@jtidwell If I am misunderstanding the question please correct me. My understanding is that you have one man who has been remarried after a divorce for 14 years and another man who is living an active homosexual lifestyle. The main question I am hearing is - isn’t it true that the divorcee is also living in sin?
If I have the question correct, I think this question is related to the question of whether or not the remarried man should divorce again and remarry the original spouse. In other words, is the second marriage valid or does it need to be broken up to restore the first. The below article should be helpful. It makes the point that even though the original act of getting a divorce and remarrying may be wrong (assuming no sexual immorality or abuse), the second marriage also represents a binding covenant.
What are your guys’ thoughts on this perspective? Do you feel it is valid or invalid?

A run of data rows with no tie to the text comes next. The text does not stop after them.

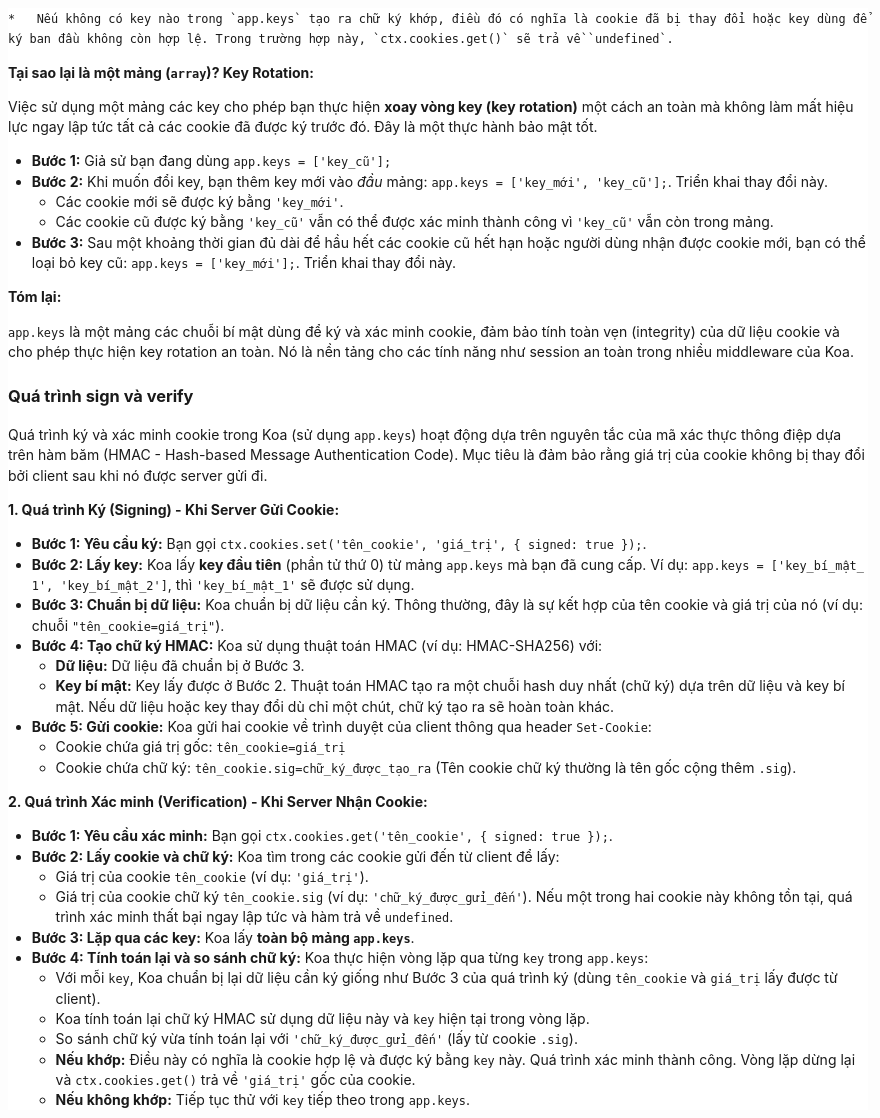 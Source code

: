     *   Nếu không có key nào trong `app.keys` tạo ra chữ ký khớp, điều đó có nghĩa là cookie đã bị thay đổi hoặc key dùng để ký ban đầu không còn hợp lệ. Trong trường hợp này, `ctx.cookies.get()` sẽ trả về `undefined`.

**Tại sao lại là một mảng (`array`)? Key Rotation:**

Việc sử dụng một mảng các key cho phép bạn thực hiện **xoay vòng key (key rotation)** một cách an toàn mà không làm mất hiệu lực ngay lập tức tất cả các cookie đã được ký trước đó. Đây là một thực hành bảo mật tốt.

*   **Bước 1:** Giả sử bạn đang dùng `app.keys = ['key_cũ'];`
*   **Bước 2:** Khi muốn đổi key, bạn thêm key mới vào *đầu* mảng: `app.keys = ['key_mới', 'key_cũ'];`. Triển khai thay đổi này.
    *   Các cookie mới sẽ được ký bằng `'key_mới'`.
    *   Các cookie cũ được ký bằng `'key_cũ'` vẫn có thể được xác minh thành công vì `'key_cũ'` vẫn còn trong mảng.
*   **Bước 3:** Sau một khoảng thời gian đủ dài để hầu hết các cookie cũ hết hạn hoặc người dùng nhận được cookie mới, bạn có thể loại bỏ key cũ: `app.keys = ['key_mới'];`. Triển khai thay đổi này.

**Tóm lại:**

`app.keys` là một mảng các chuỗi bí mật dùng để ký và xác minh cookie, đảm bảo tính toàn vẹn (integrity) của dữ liệu cookie và cho phép thực hiện key rotation an toàn. Nó là nền tảng cho các tính năng như session an toàn trong nhiều middleware của Koa.

### Quá trình sign và verify

Quá trình ký và xác minh cookie trong Koa (sử dụng `app.keys`) hoạt động dựa trên nguyên tắc của mã xác thực thông điệp dựa trên hàm băm (HMAC - Hash-based Message Authentication Code). Mục tiêu là đảm bảo rằng giá trị của cookie không bị thay đổi bởi client sau khi nó được server gửi đi.

**1. Quá trình Ký (Signing) - Khi Server Gửi Cookie:**

*   **Bước 1: Yêu cầu ký:** Bạn gọi `ctx.cookies.set('tên_cookie', 'giá_trị', { signed: true });`.
*   **Bước 2: Lấy key:** Koa lấy **key đầu tiên** (phần tử thứ 0) từ mảng `app.keys` mà bạn đã cung cấp. Ví dụ: `app.keys = ['key_bí_mật_1', 'key_bí_mật_2']`, thì `'key_bí_mật_1'` sẽ được sử dụng.
*   **Bước 3: Chuẩn bị dữ liệu:** Koa chuẩn bị dữ liệu cần ký. Thông thường, đây là sự kết hợp của tên cookie và giá trị của nó (ví dụ: chuỗi `"tên_cookie=giá_trị"`).
*   **Bước 4: Tạo chữ ký HMAC:** Koa sử dụng thuật toán HMAC (ví dụ: HMAC-SHA256) với:
    *   **Dữ liệu:** Dữ liệu đã chuẩn bị ở Bước 3.
    *   **Key bí mật:** Key lấy được ở Bước 2.
    Thuật toán HMAC tạo ra một chuỗi hash duy nhất (chữ ký) dựa trên dữ liệu và key bí mật. Nếu dữ liệu hoặc key thay đổi dù chỉ một chút, chữ ký tạo ra sẽ hoàn toàn khác.
*   **Bước 5: Gửi cookie:** Koa gửi hai cookie về trình duyệt của client thông qua header `Set-Cookie`:
    *   Cookie chứa giá trị gốc: `tên_cookie=giá_trị`
    *   Cookie chứa chữ ký: `tên_cookie.sig=chữ_ký_được_tạo_ra` (Tên cookie chữ ký thường là tên gốc cộng thêm `.sig`).

**2. Quá trình Xác minh (Verification) - Khi Server Nhận Cookie:**

*   **Bước 1: Yêu cầu xác minh:** Bạn gọi `ctx.cookies.get('tên_cookie', { signed: true });`.
*   **Bước 2: Lấy cookie và chữ ký:** Koa tìm trong các cookie gửi đến từ client để lấy:
    *   Giá trị của cookie `tên_cookie` (ví dụ: `'giá_trị'`).
    *   Giá trị của cookie chữ ký `tên_cookie.sig` (ví dụ: `'chữ_ký_được_gửi_đến'`).
    Nếu một trong hai cookie này không tồn tại, quá trình xác minh thất bại ngay lập tức và hàm trả về `undefined`.
*   **Bước 3: Lặp qua các key:** Koa lấy **toàn bộ mảng `app.keys`**.
*   **Bước 4: Tính toán lại và so sánh chữ ký:** Koa thực hiện vòng lặp qua từng `key` trong `app.keys`:
    *   Với mỗi `key`, Koa chuẩn bị lại dữ liệu cần ký giống như Bước 3 của quá trình ký (dùng `tên_cookie` và `giá_trị` lấy được từ client).
    *   Koa tính toán lại chữ ký HMAC sử dụng dữ liệu này và `key` hiện tại trong vòng lặp.
    *   So sánh chữ ký vừa tính toán lại với `'chữ_ký_được_gửi_đến'` (lấy từ cookie `.sig`).
    *   **Nếu khớp:** Điều này có nghĩa là cookie hợp lệ và được ký bằng `key` này. Quá trình xác minh thành công. Vòng lặp dừng lại và `ctx.cookies.get()` trả về `'giá_trị'` gốc của cookie.
    *   **Nếu không khớp:** Tiếp tục thử với `key` tiếp theo trong `app.keys`.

How come?
Her former husband, which sent her away, may not take her again to be his wife, after that she is defiled; for that is abomination before the Lord (Deuteronomy 24:4).
“The prohibition of a wife returning to her first husband even after her second husband dies (because it is an abomination) suggests very strongly that today no second marriage should be broken up in order to restore a first one” (John Piper).

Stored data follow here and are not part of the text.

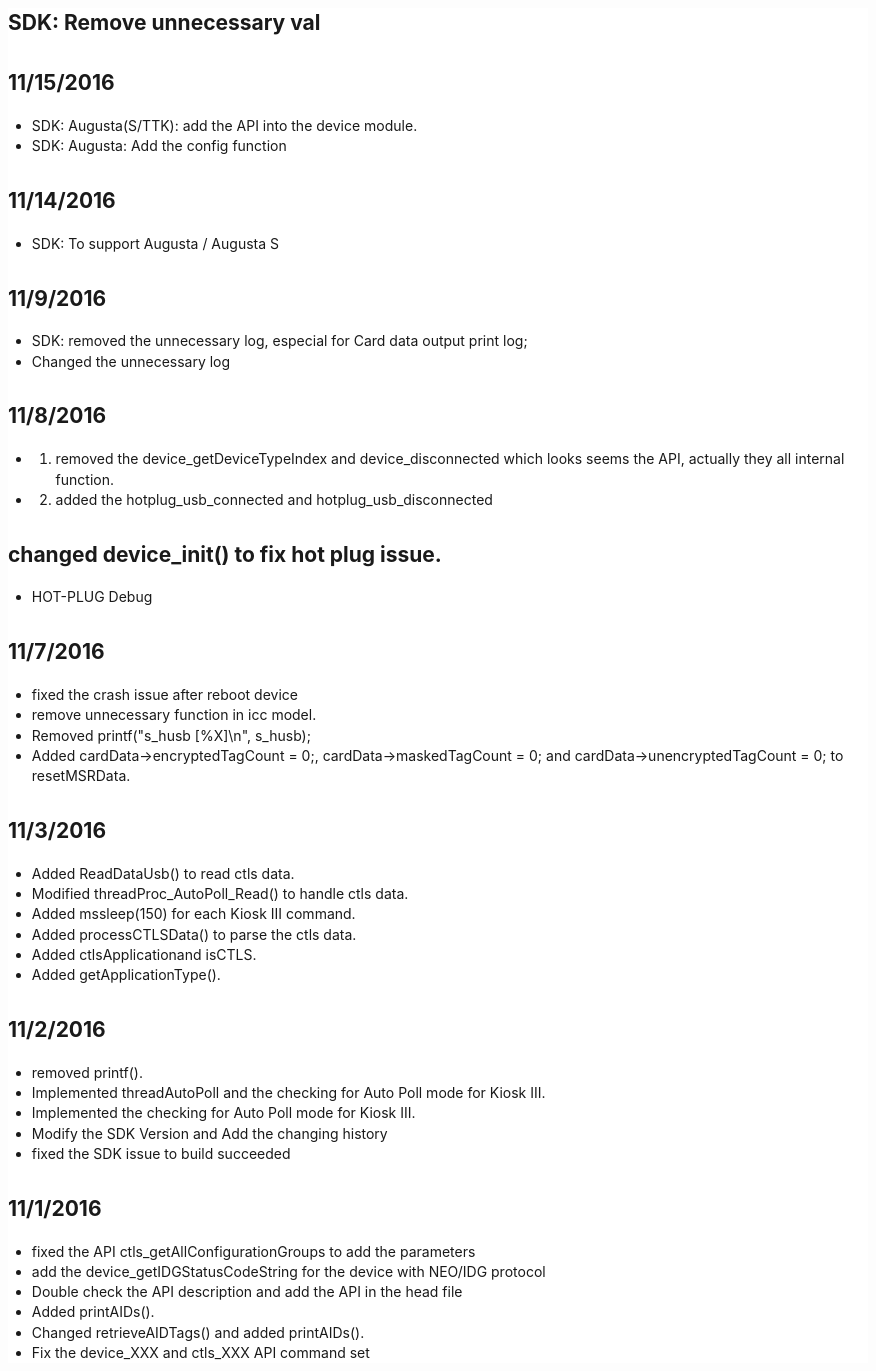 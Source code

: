 ## SDK: Remove unnecessary val

## 11/15/2016
- SDK: Augusta(S/TTK): add the API into the device module.
- SDK: Augusta: Add the config function

## 11/14/2016
- SDK: To support Augusta / Augusta S

## 11/9/2016
- SDK: removed the unnecessary log, especial for Card data output print log;
- Changed the unnecessary log

## 11/8/2016
- 1. removed the device_getDeviceTypeIndex and device_disconnected which looks seems the API, actually they all internal function.
- 2. added the hotplug_usb_connected and hotplug_usb_disconnected

## changed device_init() to fix hot plug issue.
- HOT-PLUG Debug

## 11/7/2016
- fixed the crash issue after reboot device
- remove unnecessary function in icc model.
- Removed printf("s_husb [%X]\n", s_husb);
- Added cardData->encryptedTagCount = 0;, cardData->maskedTagCount = 0; and cardData->unencryptedTagCount = 0; to resetMSRData.

## 11/3/2016
- Added ReadDataUsb() to read ctls data.
- Modified threadProc_AutoPoll_Read() to handle ctls data.
- Added mssleep(150) for each Kiosk III command.
- Added processCTLSData() to parse the ctls data.
- Added ctlsApplicationand isCTLS.
- Added getApplicationType().

## 11/2/2016
- removed printf().
- Implemented threadAutoPoll and the checking for Auto Poll mode for Kiosk III.
- Implemented the checking for Auto Poll mode for Kiosk III.
- Modify the SDK Version and Add the changing history
- fixed the SDK issue to build succeeded

## 11/1/2016
- fixed the API ctls_getAllConfigurationGroups to add the parameters
- add the device_getIDGStatusCodeString for the device with NEO/IDG protocol
- Double check the API description and add the API in the head file
- Added printAIDs().
- Changed retrieveAIDTags() and added printAIDs().
- Fix the device_XXX and ctls_XXX API command set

“Clearly, the second marriage—whether biblically justified or not—becomes as binding as the original marriage was supposed to be. A return to the original spouse is strictly forbidden.”
“Because marriage entails a covenant that God deems holy, any remarriage (even remarriage after an unbiblical divorce) cannot be—and should not be—forsaken as we would forsake virtually any other sin. But people who have entered into such a relationship do need to seek God’s forgiveness with sincere repentance.”